**Records provided**
* * *
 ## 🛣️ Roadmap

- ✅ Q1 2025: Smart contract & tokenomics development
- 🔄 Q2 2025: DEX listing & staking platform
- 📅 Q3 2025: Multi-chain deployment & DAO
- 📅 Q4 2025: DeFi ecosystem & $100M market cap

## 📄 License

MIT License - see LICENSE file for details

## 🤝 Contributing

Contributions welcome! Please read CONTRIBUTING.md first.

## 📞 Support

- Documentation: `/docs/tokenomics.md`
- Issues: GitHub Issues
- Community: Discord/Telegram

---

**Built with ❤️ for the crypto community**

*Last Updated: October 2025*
* * *
**What is needed**
Output exactly the lines above, from the one holding "the crypto community**" through the end of the data, including the first and last.

**Solution for this exercise**
**Built with ❤️ for the crypto community**

*Last Updated: October 2025*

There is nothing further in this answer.